▶ _TASK ITEM_
From the listing below, how many lines hold the word "needs"? Write only the number.

▶ _INFORMATION SUPPLIED_
☆ ☆ ☆ ☆ ☆
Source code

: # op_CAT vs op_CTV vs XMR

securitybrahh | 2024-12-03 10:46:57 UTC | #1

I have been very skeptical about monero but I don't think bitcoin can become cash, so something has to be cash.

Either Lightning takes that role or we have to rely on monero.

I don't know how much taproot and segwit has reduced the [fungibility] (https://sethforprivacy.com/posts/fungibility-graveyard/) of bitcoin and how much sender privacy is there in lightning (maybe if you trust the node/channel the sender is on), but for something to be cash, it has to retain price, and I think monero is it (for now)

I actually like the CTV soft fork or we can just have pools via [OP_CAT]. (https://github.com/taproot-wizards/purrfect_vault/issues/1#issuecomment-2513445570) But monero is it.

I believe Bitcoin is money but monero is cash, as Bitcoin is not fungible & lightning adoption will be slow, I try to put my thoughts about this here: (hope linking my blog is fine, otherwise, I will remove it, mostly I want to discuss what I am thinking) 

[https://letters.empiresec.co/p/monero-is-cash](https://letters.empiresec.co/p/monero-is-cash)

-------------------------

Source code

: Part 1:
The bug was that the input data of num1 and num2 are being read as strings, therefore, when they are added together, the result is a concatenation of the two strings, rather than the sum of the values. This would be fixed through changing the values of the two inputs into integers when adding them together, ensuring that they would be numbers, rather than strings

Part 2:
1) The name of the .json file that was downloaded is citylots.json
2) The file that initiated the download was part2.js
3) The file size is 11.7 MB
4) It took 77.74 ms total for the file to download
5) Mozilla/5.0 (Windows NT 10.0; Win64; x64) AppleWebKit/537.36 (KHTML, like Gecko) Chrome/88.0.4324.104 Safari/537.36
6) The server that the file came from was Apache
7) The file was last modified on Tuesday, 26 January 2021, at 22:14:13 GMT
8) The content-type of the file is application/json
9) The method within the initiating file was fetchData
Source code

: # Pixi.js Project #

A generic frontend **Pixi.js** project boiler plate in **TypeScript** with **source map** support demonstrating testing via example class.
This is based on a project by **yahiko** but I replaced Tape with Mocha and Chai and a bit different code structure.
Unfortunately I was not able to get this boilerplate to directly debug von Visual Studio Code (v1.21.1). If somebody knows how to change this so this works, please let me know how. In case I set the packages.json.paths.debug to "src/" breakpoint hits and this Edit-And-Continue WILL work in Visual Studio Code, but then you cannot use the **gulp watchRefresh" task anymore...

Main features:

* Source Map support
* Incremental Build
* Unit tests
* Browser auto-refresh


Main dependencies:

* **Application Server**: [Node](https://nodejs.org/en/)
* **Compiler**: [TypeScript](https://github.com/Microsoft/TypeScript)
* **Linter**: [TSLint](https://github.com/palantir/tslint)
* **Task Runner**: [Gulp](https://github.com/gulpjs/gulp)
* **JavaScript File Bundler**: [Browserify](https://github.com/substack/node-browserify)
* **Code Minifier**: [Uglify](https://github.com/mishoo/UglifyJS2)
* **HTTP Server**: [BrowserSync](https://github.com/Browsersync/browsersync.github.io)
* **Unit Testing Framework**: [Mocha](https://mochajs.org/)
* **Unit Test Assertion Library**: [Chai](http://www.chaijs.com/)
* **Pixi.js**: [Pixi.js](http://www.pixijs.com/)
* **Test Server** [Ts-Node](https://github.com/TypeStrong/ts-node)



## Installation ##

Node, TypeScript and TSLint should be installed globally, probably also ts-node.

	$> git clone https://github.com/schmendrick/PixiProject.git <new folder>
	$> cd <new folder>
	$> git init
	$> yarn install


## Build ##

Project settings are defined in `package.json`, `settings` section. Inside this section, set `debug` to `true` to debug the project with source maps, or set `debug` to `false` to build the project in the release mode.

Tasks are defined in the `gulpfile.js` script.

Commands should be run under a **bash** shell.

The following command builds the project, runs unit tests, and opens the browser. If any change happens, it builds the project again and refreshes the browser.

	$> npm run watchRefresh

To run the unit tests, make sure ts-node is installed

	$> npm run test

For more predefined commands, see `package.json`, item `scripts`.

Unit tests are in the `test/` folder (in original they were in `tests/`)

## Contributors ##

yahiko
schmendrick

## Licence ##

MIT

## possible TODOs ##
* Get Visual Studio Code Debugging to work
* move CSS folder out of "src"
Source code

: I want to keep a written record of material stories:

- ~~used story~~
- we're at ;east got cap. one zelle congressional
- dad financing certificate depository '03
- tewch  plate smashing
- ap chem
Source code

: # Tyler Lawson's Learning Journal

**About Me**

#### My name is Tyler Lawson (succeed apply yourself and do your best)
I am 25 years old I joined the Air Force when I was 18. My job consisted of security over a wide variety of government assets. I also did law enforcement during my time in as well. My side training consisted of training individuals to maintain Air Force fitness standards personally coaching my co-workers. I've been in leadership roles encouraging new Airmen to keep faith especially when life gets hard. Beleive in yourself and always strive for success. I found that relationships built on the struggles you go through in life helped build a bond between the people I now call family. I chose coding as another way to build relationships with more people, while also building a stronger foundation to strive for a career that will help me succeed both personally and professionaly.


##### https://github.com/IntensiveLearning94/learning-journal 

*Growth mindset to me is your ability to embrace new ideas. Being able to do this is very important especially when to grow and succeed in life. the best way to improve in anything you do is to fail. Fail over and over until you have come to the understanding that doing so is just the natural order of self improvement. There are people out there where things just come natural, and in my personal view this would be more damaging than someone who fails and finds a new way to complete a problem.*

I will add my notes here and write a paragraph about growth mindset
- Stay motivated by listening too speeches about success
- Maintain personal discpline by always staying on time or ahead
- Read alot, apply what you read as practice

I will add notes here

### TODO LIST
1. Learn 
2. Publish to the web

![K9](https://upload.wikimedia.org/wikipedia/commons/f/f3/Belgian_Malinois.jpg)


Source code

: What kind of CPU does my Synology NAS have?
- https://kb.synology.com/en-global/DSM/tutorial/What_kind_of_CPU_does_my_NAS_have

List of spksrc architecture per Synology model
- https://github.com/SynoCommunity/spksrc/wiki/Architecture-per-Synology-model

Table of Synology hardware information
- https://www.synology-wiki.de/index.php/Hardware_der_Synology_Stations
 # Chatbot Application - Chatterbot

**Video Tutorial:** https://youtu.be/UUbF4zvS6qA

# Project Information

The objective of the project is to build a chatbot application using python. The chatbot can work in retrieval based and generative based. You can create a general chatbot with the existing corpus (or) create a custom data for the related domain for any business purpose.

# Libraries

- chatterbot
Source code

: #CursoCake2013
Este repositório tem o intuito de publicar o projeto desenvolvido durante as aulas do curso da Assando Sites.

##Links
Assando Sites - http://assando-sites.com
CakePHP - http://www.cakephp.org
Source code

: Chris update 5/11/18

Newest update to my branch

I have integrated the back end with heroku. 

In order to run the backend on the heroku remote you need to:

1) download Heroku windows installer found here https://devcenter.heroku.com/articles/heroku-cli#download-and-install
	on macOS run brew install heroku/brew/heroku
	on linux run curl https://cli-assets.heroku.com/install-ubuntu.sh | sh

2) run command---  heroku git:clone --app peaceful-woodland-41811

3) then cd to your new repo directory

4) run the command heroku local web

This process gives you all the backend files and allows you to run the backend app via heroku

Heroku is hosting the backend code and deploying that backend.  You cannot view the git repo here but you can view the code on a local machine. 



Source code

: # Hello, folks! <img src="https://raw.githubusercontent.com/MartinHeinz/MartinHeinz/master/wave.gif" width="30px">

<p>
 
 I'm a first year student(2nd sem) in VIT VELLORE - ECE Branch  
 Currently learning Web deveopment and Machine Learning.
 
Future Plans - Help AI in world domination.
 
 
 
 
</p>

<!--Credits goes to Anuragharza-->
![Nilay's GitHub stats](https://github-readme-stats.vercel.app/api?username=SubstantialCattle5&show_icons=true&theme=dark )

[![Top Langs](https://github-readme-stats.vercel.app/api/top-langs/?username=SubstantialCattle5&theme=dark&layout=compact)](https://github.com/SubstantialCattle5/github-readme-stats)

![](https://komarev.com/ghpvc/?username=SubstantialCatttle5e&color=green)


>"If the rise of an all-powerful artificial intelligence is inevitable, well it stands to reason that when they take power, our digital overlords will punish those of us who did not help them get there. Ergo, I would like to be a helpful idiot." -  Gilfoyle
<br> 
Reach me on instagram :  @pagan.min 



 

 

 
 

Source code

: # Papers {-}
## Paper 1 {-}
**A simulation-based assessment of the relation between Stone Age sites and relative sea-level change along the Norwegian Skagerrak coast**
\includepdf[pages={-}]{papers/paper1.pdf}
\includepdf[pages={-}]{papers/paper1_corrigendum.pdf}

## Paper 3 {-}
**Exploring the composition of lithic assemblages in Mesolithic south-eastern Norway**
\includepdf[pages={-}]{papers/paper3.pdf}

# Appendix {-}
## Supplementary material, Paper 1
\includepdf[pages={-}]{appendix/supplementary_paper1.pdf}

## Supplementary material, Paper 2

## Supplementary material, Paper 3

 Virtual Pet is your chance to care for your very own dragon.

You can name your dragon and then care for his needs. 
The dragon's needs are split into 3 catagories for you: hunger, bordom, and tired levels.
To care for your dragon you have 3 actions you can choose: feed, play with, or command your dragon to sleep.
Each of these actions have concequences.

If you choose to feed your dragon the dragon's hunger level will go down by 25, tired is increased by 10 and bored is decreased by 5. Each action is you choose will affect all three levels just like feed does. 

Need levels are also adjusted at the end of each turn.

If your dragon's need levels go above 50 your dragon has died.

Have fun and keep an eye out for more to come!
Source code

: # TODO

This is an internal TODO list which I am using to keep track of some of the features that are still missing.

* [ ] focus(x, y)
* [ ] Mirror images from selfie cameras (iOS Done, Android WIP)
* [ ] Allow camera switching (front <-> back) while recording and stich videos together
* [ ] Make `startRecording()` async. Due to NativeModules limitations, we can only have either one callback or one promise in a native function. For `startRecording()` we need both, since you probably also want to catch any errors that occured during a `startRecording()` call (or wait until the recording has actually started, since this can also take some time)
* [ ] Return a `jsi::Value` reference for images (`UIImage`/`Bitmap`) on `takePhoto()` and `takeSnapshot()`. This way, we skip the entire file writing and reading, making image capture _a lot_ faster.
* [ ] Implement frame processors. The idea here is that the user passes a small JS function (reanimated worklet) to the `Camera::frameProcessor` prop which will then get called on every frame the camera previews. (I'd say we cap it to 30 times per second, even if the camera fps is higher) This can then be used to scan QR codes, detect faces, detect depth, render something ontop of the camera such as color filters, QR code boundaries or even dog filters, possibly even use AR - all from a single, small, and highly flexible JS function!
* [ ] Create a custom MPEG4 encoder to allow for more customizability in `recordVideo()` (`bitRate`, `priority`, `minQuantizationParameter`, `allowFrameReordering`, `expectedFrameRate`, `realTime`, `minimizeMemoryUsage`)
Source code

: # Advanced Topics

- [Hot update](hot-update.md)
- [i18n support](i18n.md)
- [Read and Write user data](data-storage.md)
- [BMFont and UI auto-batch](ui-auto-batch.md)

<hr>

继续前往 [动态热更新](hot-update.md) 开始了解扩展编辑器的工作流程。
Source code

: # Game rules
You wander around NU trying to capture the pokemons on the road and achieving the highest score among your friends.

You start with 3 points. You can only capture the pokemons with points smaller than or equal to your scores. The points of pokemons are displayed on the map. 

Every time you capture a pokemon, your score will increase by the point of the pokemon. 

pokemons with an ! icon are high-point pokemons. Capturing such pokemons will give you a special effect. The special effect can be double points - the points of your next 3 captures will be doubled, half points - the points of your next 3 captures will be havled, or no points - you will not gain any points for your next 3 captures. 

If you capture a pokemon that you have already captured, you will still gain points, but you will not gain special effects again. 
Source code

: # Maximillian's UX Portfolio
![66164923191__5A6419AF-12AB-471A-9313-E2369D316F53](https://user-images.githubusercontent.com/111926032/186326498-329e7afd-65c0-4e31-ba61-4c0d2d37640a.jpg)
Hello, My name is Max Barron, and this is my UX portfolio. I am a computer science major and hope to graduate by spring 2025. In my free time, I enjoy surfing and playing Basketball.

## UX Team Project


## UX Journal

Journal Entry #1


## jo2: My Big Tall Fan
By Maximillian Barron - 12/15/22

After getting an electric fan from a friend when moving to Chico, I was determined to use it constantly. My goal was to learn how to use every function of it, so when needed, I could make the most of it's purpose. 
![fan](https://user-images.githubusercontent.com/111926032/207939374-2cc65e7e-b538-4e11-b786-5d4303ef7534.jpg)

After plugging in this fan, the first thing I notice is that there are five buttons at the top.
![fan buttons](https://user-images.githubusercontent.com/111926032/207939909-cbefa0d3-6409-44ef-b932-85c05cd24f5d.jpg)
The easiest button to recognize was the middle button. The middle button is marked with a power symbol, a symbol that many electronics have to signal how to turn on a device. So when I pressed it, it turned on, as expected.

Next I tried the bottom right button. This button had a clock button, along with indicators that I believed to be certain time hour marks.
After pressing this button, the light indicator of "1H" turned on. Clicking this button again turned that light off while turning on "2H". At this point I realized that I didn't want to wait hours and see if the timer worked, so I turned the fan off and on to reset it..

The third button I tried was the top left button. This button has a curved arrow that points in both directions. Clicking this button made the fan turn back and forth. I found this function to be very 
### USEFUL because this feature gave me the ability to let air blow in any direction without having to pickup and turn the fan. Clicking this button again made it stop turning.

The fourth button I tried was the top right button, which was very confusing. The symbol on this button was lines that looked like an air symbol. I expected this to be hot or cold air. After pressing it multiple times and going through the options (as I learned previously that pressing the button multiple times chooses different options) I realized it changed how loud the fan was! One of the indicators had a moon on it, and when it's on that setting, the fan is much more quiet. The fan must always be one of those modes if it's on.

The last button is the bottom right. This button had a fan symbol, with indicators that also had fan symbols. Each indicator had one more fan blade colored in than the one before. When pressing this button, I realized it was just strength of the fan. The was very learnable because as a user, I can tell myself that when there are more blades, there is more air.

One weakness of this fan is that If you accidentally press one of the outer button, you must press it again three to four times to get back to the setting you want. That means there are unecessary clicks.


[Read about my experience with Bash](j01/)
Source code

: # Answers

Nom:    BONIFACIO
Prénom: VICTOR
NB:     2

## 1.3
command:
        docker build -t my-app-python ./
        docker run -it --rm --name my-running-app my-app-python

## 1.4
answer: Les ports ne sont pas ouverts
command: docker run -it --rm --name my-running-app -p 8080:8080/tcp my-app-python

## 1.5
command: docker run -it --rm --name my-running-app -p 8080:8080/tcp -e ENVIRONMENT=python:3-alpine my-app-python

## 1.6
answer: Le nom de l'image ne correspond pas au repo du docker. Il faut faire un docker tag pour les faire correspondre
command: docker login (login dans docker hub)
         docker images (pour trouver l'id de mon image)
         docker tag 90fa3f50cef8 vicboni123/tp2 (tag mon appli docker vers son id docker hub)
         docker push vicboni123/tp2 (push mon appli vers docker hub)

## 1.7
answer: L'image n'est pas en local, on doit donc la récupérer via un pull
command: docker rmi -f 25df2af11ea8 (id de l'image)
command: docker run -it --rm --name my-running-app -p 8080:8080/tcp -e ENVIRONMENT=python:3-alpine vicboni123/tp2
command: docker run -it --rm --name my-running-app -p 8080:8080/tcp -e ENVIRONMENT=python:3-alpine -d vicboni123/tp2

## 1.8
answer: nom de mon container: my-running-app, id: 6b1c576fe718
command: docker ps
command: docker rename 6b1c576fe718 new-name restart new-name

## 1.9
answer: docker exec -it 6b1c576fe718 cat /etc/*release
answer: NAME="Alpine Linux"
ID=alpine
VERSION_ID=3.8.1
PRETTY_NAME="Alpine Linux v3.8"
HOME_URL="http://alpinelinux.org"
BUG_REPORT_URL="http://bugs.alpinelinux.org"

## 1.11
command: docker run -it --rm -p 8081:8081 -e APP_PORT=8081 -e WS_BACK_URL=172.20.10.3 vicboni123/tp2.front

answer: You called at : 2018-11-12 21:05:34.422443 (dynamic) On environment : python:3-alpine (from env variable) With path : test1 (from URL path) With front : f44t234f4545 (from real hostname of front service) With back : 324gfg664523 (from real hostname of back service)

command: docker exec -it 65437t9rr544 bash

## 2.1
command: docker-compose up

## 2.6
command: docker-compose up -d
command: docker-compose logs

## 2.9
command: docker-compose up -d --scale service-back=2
☆ ☆ ☆ ☆ ☆
▶ _EXERCISE ANSWER_
2